[Stored data]
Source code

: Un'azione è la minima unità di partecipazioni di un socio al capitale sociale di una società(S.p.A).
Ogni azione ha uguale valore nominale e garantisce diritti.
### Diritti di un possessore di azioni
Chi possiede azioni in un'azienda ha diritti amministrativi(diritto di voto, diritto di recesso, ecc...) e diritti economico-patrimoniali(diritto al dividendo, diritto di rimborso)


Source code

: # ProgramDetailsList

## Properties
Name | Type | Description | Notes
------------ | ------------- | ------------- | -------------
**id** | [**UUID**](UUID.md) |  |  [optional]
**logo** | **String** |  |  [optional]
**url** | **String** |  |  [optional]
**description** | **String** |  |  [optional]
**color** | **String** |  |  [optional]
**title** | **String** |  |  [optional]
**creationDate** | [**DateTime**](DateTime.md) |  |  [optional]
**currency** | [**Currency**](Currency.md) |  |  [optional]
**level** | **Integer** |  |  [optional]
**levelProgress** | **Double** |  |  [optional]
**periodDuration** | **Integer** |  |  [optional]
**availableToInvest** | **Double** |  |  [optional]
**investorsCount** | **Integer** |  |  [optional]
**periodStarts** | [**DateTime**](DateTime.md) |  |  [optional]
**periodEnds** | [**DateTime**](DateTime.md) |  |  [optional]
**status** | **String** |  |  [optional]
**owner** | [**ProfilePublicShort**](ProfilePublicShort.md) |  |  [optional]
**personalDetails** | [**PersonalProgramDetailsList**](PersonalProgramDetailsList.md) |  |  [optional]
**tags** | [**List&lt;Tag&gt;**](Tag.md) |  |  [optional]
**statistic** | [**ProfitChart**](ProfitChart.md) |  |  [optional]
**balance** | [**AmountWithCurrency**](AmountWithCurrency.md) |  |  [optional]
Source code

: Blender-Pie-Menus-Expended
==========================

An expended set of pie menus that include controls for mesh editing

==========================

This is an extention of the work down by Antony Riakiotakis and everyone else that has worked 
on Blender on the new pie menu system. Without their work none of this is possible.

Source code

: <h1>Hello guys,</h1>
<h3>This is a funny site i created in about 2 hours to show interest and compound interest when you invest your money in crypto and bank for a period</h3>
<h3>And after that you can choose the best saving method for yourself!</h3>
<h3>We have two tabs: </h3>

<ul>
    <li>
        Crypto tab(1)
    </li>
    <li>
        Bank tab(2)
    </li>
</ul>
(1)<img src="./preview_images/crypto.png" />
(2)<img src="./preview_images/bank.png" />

• Task to complete: Reproduce all the data word for word.

• Problem solution:
Source code

: Un'azione è la minima unità di partecipazioni di un socio al capitale sociale di una società(S.p.A).
Ogni azione ha uguale valore nominale e garantisce diritti.
### Diritti di un possessore di azioni
Chi possiede azioni in un'azienda ha diritti amministrativi(diritto di voto, diritto di recesso, ecc...) e diritti economico-patrimoniali(diritto al dividendo, diritto di rimborso)


Source code

: # ProgramDetailsList

## Properties
Name | Type | Description | Notes
------------ | ------------- | ------------- | -------------
**id** | [**UUID**](UUID.md) |  |  [optional]
**logo** | **String** |  |  [optional]
**url** | **String** |  |  [optional]
**description** | **String** |  |  [optional]
**color** | **String** |  |  [optional]
**title** | **String** |  |  [optional]
**creationDate** | [**DateTime**](DateTime.md) |  |  [optional]
**currency** | [**Currency**](Currency.md) |  |  [optional]
**level** | **Integer** |  |  [optional]
**levelProgress** | **Double** |  |  [optional]
**periodDuration** | **Integer** |  |  [optional]
**availableToInvest** | **Double** |  |  [optional]
**investorsCount** | **Integer** |  |  [optional]
**periodStarts** | [**DateTime**](DateTime.md) |  |  [optional]
**periodEnds** | [**DateTime**](DateTime.md) |  |  [optional]
**status** | **String** |  |  [optional]
**owner** | [**ProfilePublicShort**](ProfilePublicShort.md) |  |  [optional]
**personalDetails** | [**PersonalProgramDetailsList**](PersonalProgramDetailsList.md) |  |  [optional]
**tags** | [**List&lt;Tag&gt;**](Tag.md) |  |  [optional]
**statistic** | [**ProfitChart**](ProfitChart.md) |  |  [optional]
**balance** | [**AmountWithCurrency**](AmountWithCurrency.md) |  |  [optional]
Source code

: Blender-Pie-Menus-Expended
==========================

An expended set of pie menus that include controls for mesh editing

==========================

This is an extention of the work down by Antony Riakiotakis and everyone else that has worked 
on Blender on the new pie menu system. Without their work none of this is possible.

Source code

: <h1>Hello guys,</h1>
<h3>This is a funny site i created in about 2 hours to show interest and compound interest when you invest your money in crypto and bank for a period</h3>
<h3>And after that you can choose the best saving method for yourself!</h3>
<h3>We have two tabs: </h3>

<ul>
    <li>
        Crypto tab(1)
    </li>
    <li>
        Bank tab(2)
    </li>
</ul>
(1)<img src="./preview_images/crypto.png" />
(2)<img src="./preview_images/bank.png" />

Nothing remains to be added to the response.